Kur’ân-ı Kerîm’in temel kavramlarından biri olan takva, çeşitli türevleriyle birlikte 300’e yakın âyette geçmektedir. Şuâra Sûresi’nde Nuh, Hud, Salih, Şuayb, Lut (Aleyhimüsselâm) gibi peygamberlerin tebliğlerinden bahsedilirken, onların “Ben size gönderilmiş güvenilir bir peygamberim. Öyleyse Allah’a karşı takvalı olun ve bana itaat edin” (Şuâra 26/107-108, 143-144, 162-163) dedikleri ifade olunmaktadır. Bu âyetler takvanın bütün peygamberler tarihini içine alan genişlikte bir mahiyet taşıdığını göstermektedir. Ayrıca ilgili diğer âyetlerde Allah’ın takva sahibi mü’minlerle beraber olduğu (Bakara 2/194), Allah’ın takva ehlini sevdiği (Tevbe 9/4), Allah’ın takva sahiplerini Cehennem azabından koruduğu (Duhan 44/56), ahirette en büyük azık ve en çok işe yarayacak şeyin takva olduğu (Bakara 2/197), Gerçekten Allah katında sizin en değerliniz, O’ndan en çok takva üzere olanınızdır” (Hucurat: 13) vb. hususları dile getirilmektedir.

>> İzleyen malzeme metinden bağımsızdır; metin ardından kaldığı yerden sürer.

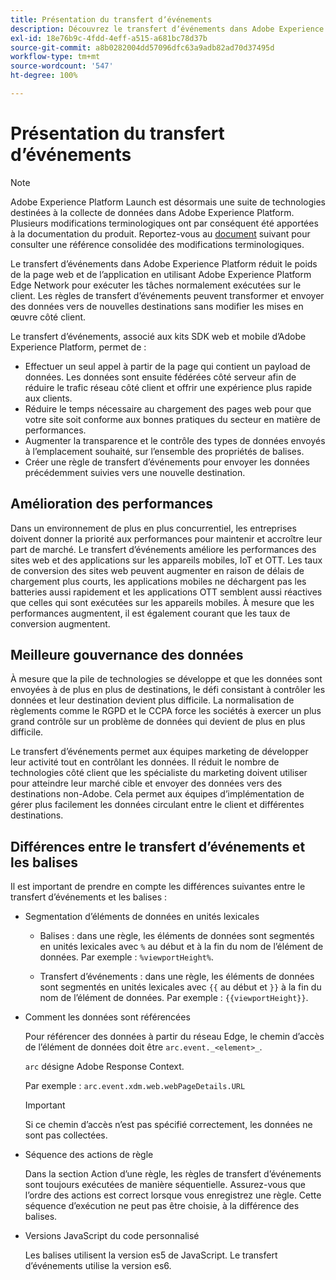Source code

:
 ```yaml
---
title: Présentation du transfert dʼévénements
description: Découvrez le transfert dʼévénements dans Adobe Experience Platform, qui vous permet dʼutiliser Platform Edge Network afin dʼexécuter des tâches sans modifier votre mise en œuvre de balises.
exl-id: 18e76b9c-4fdd-4eff-a515-a681bc78d37b
source-git-commit: a8b0282004dd57096dfc63a9adb82ad70d37495d
workflow-type: tm+mt
source-wordcount: '547'
ht-degree: 100%

---
```


# Présentation du transfert dʼévénements

>[!NOTE]
>
>Adobe Experience Platform Launch est désormais une suite de technologies destinées à la collecte de données dans Adobe Experience Platform. Plusieurs modifications terminologiques ont par conséquent été apportées à la documentation du produit. Reportez-vous au [document](../../term-updates.md) suivant pour consulter une référence consolidée des modifications terminologiques.

Le transfert dʼévénements dans Adobe Experience Platform réduit le poids de la page web et de lʼapplication en utilisant Adobe Experience Platform Edge Network pour exécuter les tâches normalement exécutées sur le client. Les règles de transfert dʼévénements peuvent transformer et envoyer des données vers de nouvelles destinations sans modifier les mises en œuvre côté client.

Le transfert dʼévénements, associé aux kits SDK web et mobile dʼAdobe Experience Platform, permet de :

* Effectuer un seul appel à partir de la page qui contient un payload de données. Les données sont ensuite fédérées côté serveur afin de réduire le trafic réseau côté client et offrir une expérience plus rapide aux clients.
* Réduire le temps nécessaire au chargement des pages web pour que votre site soit conforme aux bonnes pratiques du secteur en matière de performances.
* Augmenter la transparence et le contrôle des types de données envoyés à lʼemplacement souhaité, sur lʼensemble des propriétés de balises.
* Créer une règle de transfert dʼévénements pour envoyer les données précédemment suivies vers une nouvelle destination.

## Amélioration des performances

Dans un environnement de plus en plus concurrentiel, les entreprises doivent donner la priorité aux performances pour maintenir et accroître leur part de marché. Le transfert dʼévénements améliore les performances des sites web et des applications sur les appareils mobiles, IoT et OTT. Les taux de conversion des sites web peuvent augmenter en raison de délais de chargement plus courts, les applications mobiles ne déchargent pas les batteries aussi rapidement et les applications OTT semblent aussi réactives que celles qui sont exécutées sur les appareils mobiles. À mesure que les performances augmentent, il est également courant que les taux de conversion augmentent.

## Meilleure gouvernance des données

À mesure que la pile de technologies se développe et que les données sont envoyées à de plus en plus de destinations, le défi consistant à contrôler les données et leur destination devient plus difficile. La normalisation de règlements comme le RGPD et le CCPA force les sociétés à exercer un plus grand contrôle sur un problème de données qui devient de plus en plus difficile.

Le transfert dʼévénements permet aux équipes marketing de développer leur activité tout en contrôlant les données. Il réduit le nombre de technologies côté client que les spécialiste du marketing doivent utiliser pour atteindre leur marché cible et envoyer des données vers des destinations non-Adobe. Cela permet aux équipes d’implémentation de gérer plus facilement les données circulant entre le client et différentes destinations.

## Différences entre le transfert dʼévénements et les balises

Il est important de prendre en compte les différences suivantes entre le transfert dʼévénements et les balises :

* Segmentation d’éléments de données en unités lexicales

   * Balises : dans une règle, les éléments de données sont segmentés en unités lexicales avec `%` au début et à la fin du nom de lʼélément de données. Par exemple : `%viewportHeight%`.

   * Transfert dʼévénements : dans une règle, les éléments de données sont segmentés en unités lexicales avec `{{` au début et `}}` à la fin du nom de lʼélément de données. Par exemple : `{{viewportHeight}}`.

* Comment les données sont référencées

   Pour référencer des données à partir du réseau Edge, le chemin d’accès de l’élément de données doit être `arc.event._<element>_`.

   `arc` désigne Adobe Response Context.

   Par exemple : `arc.event.xdm.web.webPageDetails.URL`

   >[!IMPORTANT]
   >
   >Si ce chemin dʼaccès nʼest pas spécifié correctement, les données ne sont pas collectées.


* Séquence des actions de règle

   Dans la section Action dʼune règle, les règles de transfert dʼévénements sont toujours exécutées de manière séquentielle. Assurez-vous que l’ordre des actions est correct lorsque vous enregistrez une règle. Cette séquence dʼexécution ne peut pas être choisie, à la différence des balises.

* Versions JavaScript du code personnalisé

   Les balises utilisent la version es5 de JavaScript. Le transfert dʼévénements utilise la version es6.

<!--doc Adobe Cloud Connector extension, get from Jon-->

Üstad Bediüzzaman Said Nursî Kastamonu’da iken yazdığı bir mektupta, “Bugünlerde Kur’ân-ı Hakîm’in nazarında imandan sonra en ziyade esas tutulan takva ve amel-i salih esaslarını düşündüm” dedikten sonra kavramı şöyle tanımlamaktadır:
“Takva menhiyattan ve günahlardan içtinap etmek ve amel-i salih dairesinde hareket ve hayrat kazanmaktır”. Devam eden kısımlarda ise; a) Bu zamanda takvanın tahribat ve menfi cereyanlara karşı en büyük esas olduğunu, b) Farzları yapıp kebairi terk edenin kurtuluşa erişeceği, c) Nur şakirtlerinin bu zamanda en mühim vazifelerinin tahribat ve günahlara karşı takvayı esas tutmak olduğu… gibi hususlarda açıklamalar yapmaktadır. (Kastamonu Lâhikası, 97. Mektup, s. 114)
Allah hepimize Kur’ân’ın takdim ettiği şekilde takva libasını giymeyi, günahlardan kaçınmaya çalışarak ittika içinde hayat sürmeyi, Risale-i Nur dairesi içinde iman ve Kur’ân hizmetlerinde berdevam olmayı ihsan etsin, inşallah.